26/09/2015: Diretoria: Jacob Paiva, Amauri Fragoso, André Rodrigues Guimarães e Claudia March. Delegados: José Sávio da Costa Maia (ADUFAC), Elizandra Garcia da Silva (ADUA), Carlos Eduardo Ramos (SESDUF-RR), Andréa Cristina Cunha Solimões (ADUFPA), José Luiz Moraes (ADUFRA), Silvana de Sousa Lourinho (SINDUNIFESSPA-SSIND), Camila Soares Lippi (SINDUFAP), Saulo Pinto (APRUMA), Marcos Fernandes Lima (SINDIFPI-PI), Thiago Arruda Q. Lima (ADUFERSA), Eduardo H. de L. Guimarães (ADUFPB), Sofia Dionizio Santos (ADUC), Benedito Carlos Libório C. Araújo (ADUFS), Selma Cristina Silva de Jesus (APUB), Antônio Eduardo Alves de Oliveira (APUR), Nedelka Solis Palma (ADUFOB), Vanessa C. Furtado (ADUFMAT), Gustavo C. Souza (ADUFLA), Isabella Vitória C. P. Pedroso (ADUFF), Maria do Céu de Lima (ADUFC-SINDICATO). Observadores: Davi Lima Pantoja Leite (ADUFPI), Cristiano Bonneau (ADUFPB), Júlio Cézar Gandarela Rezende (ADUFS), Claudio Antonio Tonegutti (APUFPR).

02 – INFORMES:

22/09/2015:

A reunião foi realizada na sede do ANDES-SN, teve início ás 18h50min e os trabalhos da Mesa Diretora ficaram sob responsabilidade do ANDES-SN (Jacob Paiva), CSP/CONLUTAS (Saulo Arcangeli), SINASEFE (Eugênia Tavares Martins) a relatoria por Marcelo Vargas (CNESF). Enitdades presentes: CNG/ANDES-SN;ANFFA-Sindical; ASFOC-SN; ASMETRO-SN; CONDSEF; CSP/CONLUTAS;C.T.B; CUT; FASUBRA; FENASPS; PROIFES ; SINAL; SINASEFE. observadoras: ANESP-Sindical e SINAGÊNCIAS.

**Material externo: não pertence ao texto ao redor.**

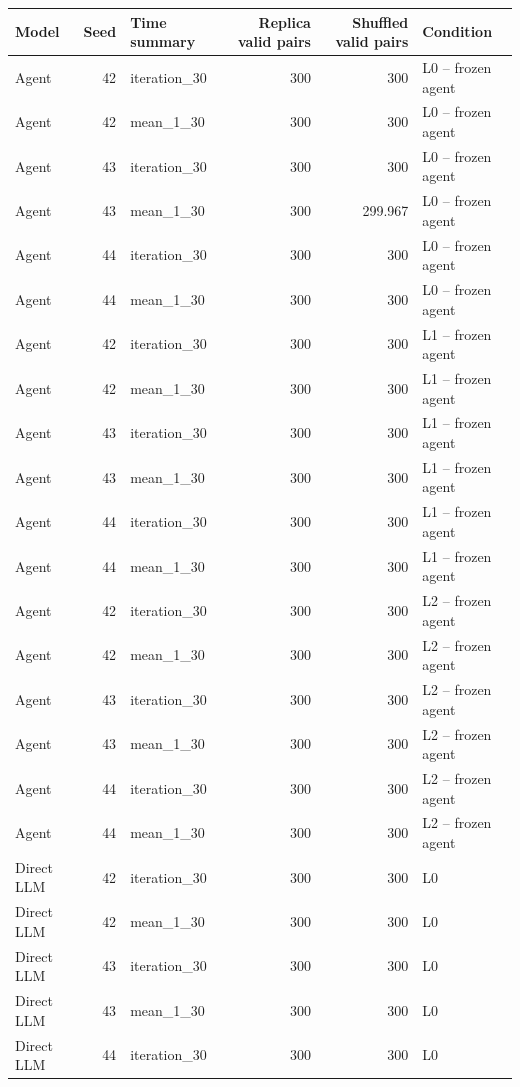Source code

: \begin{table}[htbp!]
\centering
\small
\setlength{\tabcolsep}{3pt}
\renewcommand{\arraystretch}{1.1}
\begin{tabular}{lrlrrl}
\hline
Model & Seed & Time summary & Replica valid pairs & Shuffled valid pairs & Condition \\
\hline
Agent & 42 & iteration\_30 & 300 & 300 & L0 -- frozen agent \\
Agent & 42 & mean\_1\_30 & 300 & 300 & L0 -- frozen agent \\
Agent & 43 & iteration\_30 & 300 & 300 & L0 -- frozen agent \\
Agent & 43 & mean\_1\_30 & 300 & 299.967 & L0 -- frozen agent \\
Agent & 44 & iteration\_30 & 300 & 300 & L0 -- frozen agent \\
Agent & 44 & mean\_1\_30 & 300 & 300 & L0 -- frozen agent \\
Agent & 42 & iteration\_30 & 300 & 300 & L1 -- frozen agent \\
Agent & 42 & mean\_1\_30 & 300 & 300 & L1 -- frozen agent \\
Agent & 43 & iteration\_30 & 300 & 300 & L1 -- frozen agent \\
Agent & 43 & mean\_1\_30 & 300 & 300 & L1 -- frozen agent \\
Agent & 44 & iteration\_30 & 300 & 300 & L1 -- frozen agent \\
Agent & 44 & mean\_1\_30 & 300 & 300 & L1 -- frozen agent \\
Agent & 42 & iteration\_30 & 300 & 300 & L2 -- frozen agent \\
Agent & 42 & mean\_1\_30 & 300 & 300 & L2 -- frozen agent \\
Agent & 43 & iteration\_30 & 300 & 300 & L2 -- frozen agent \\
Agent & 43 & mean\_1\_30 & 300 & 300 & L2 -- frozen agent \\
Agent & 44 & iteration\_30 & 300 & 300 & L2 -- frozen agent \\
Agent & 44 & mean\_1\_30 & 300 & 300 & L2 -- frozen agent \\
Direct LLM & 42 & iteration\_30 & 300 & 300 & L0 \\
Direct LLM & 42 & mean\_1\_30 & 300 & 300 & L0 \\
Direct LLM & 43 & iteration\_30 & 300 & 300 & L0 \\
Direct LLM & 43 & mean\_1\_30 & 300 & 300 & L0 \\
Direct LLM & 44 & iteration\_30 & 300 & 300 & L0 \\

\end{tabular}
\end{table}
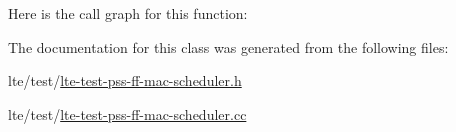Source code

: Here is the call graph for this function\+:




The documentation for this class was generated from the following files\+:\begin{DoxyCompactItemize}
\item 
lte/test/\hyperlink{lte-test-pss-ff-mac-scheduler_8h}{lte-\/test-\/pss-\/ff-\/mac-\/scheduler.\+h}\item 
lte/test/\hyperlink{lte-test-pss-ff-mac-scheduler_8cc}{lte-\/test-\/pss-\/ff-\/mac-\/scheduler.\+cc}\end{DoxyCompactItemize}
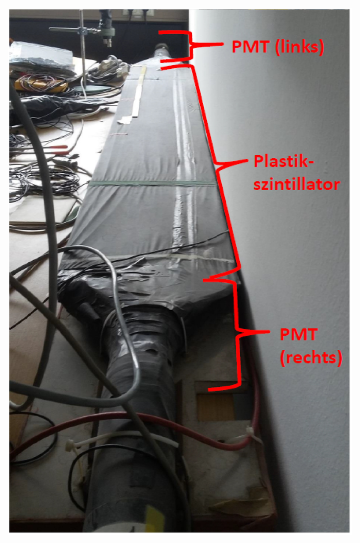 \documentclass[]{article}
\begin{document}
\begin{figure}[H]
\centering
\begin{subfigure}[h]{0.4\textwidth}
\includegraphics[width=1\textwidth]{Plots/Scintillator.jpg}
\end{subfigure}
\begin{subfigure}[h]{0.59\textwidth}

\end{subfigure}
\end{figure}
\end{document}
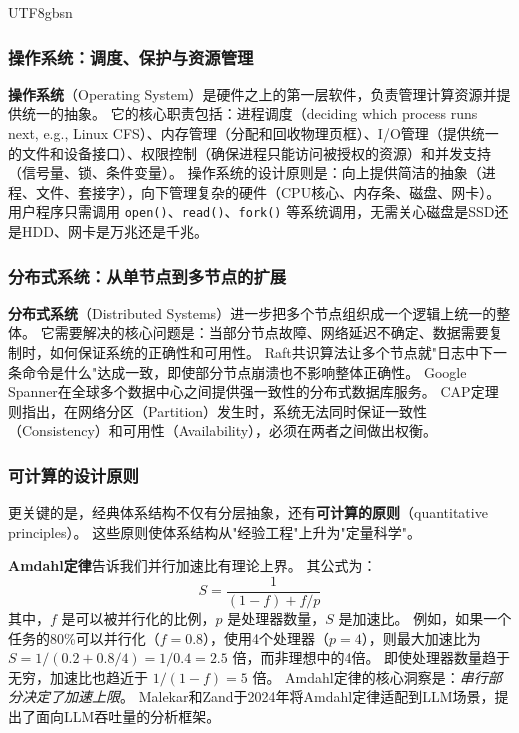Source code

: \documentclass[11pt,a4paper]{article}
\begin{document}
\begin{CJK*}{UTF8}{gbsn}
\subsubsection{操作系统：调度、保护与资源管理}

\textbf{操作系统}（Operating System）是硬件之上的第一层软件，负责管理计算资源并提供统一的抽象。
它的核心职责包括：进程调度（deciding which process runs next, e.g., Linux CFS\cite{linux_cfs_2026}）、内存管理（分配和回收物理页框）、I/O管理（提供统一的文件和设备接口）、权限控制（确保进程只能访问被授权的资源）和并发支持（信号量、锁、条件变量）\cite{ostep_2023,xv6_2022}。
操作系统的设计原则是：向上提供简洁的抽象（进程、文件、套接字），向下管理复杂的硬件（CPU核心、内存条、磁盘、网卡）。
用户程序只需调用 \texttt{open()}、\texttt{read()}、\texttt{fork()} 等系统调用，无需关心磁盘是SSD还是HDD、网卡是万兆还是千兆。

\subsubsection{分布式系统：从单节点到多节点的扩展}

\textbf{分布式系统}（Distributed Systems）进一步把多个节点组织成一个逻辑上统一的整体。
它需要解决的核心问题是：当部分节点故障、网络延迟不确定、数据需要复制时，如何保证系统的正确性和可用性\cite{cap2002}。
Raft共识算法\cite{raft2014}让多个节点就"日志中下一条命令是什么"达成一致，即使部分节点崩溃也不影响整体正确性。
Google Spanner\cite{spanner2012}在全球多个数据中心之间提供强一致性的分布式数据库服务。
CAP定理\cite{cap2002}则指出，在网络分区（Partition）发生时，系统无法同时保证一致性（Consistency）和可用性（Availability），必须在两者之间做出权衡。

\subsubsection{可计算的设计原则}

更关键的是，经典体系结构不仅有分层抽象，还有\textbf{可计算的原则}（quantitative principles）。
这些原则使体系结构从"经验工程"上升为"定量科学"。

\textbf{Amdahl定律}告诉我们并行加速比有理论上界。
其公式为：
\begin{equation}
\label{eq:amdahl}
S = \frac{1}{(1-f) + f/p}
\end{equation}
其中，$f$ 是可以被并行化的比例，$p$ 是处理器数量，$S$ 是加速比。
例如，如果一个任务的80\%可以并行化（$f=0.8$），使用4个处理器（$p=4$），则最大加速比为 $S = 1/(0.2 + 0.8/4) = 1/0.4 = 2.5$ 倍，而非理想中的4倍。
即使处理器数量趋于无穷，加速比也趋近于 $1/(1-f) = 5$ 倍。
Amdahl定律的核心洞察是：\emph{串行部分决定了加速上限}。
Malekar和Zand于2024年将Amdahl定律适配到LLM场景，提出了面向LLM吞吐量的分析框架\cite{malekar2024amdahlllm}。


\end{CJK*}
\end{document}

Deliberações: concentração no Ministério da Fazenda bloco “P”, as 09 horas e depois seguir para o MPOG bloco “K” ; Ás 15 horas do dia 23.9.15, representantes das Entidades do Fórum devem se concentrar na Chapelaria do Congresso Nacional para protocolar, na Câmara e no Senado, Carta do Fórum com o Manifesto contrário ao pacote de ajuste do governo. As três Centrais (CTB, CSP-CONLUTAS e CUT) farão contato com parlamentares para pedir apoio ao ato de entrega da carta/manifesto e à nossa campanha salarial; A Comissão de Organização do ato (ANDES-SN, CONDSEF, CUT, CSP/CONLUTAS) ficou de provicenciar café da manhã, água, banheiro químico e alimentação (almoço); as entidades ficaram de informar as demandas de café da manhã e de almoço para a coordenação do ato até o meio dia do dia 22-09; Ficou marcada uma reunião da coordenação do ato às 14h na CONDSEF; foi deliberado que as despesas do ato do 23-09 serão rateadas entre as entidades do Fórum; Como suporte ao ato, a CONDSEF irá montar barraca em frente ao Ministério da Fazenda/ Bloco P e o SINASEFE irá montar outra barraca no MPOG / Bloco K; As Centrais devem elaborar o documento pedindo nova audiência para SRT/MPOG e protocolar no dia 22/09, enviando a cópia do protocolo para CNESF que a repassará para entidades; ANDES-SN e CUT ficaram de finalizar a proposta do Manifesto e enviá-la à CNESF, que o repassará às entidades, que terão até às 17h para fazer ajustes. A CNESF devem repassar as sugestões para as duas entidades responsáveis. A versão final deverá ser enviada à CNESF para repassar às demais entidades; As três Centrais irão definir sobre a manutenção ou alteração da reunião pré-agendada para o dia 28-09, na qual devem discutir com demais sindicatos o indicativo de greve geral; A coordenação politica do ato será de responsabilidade das entidades organizadoras; A próxima reunião do Fórum ficou de ser definida ao final do Ato do dia 23.9.15.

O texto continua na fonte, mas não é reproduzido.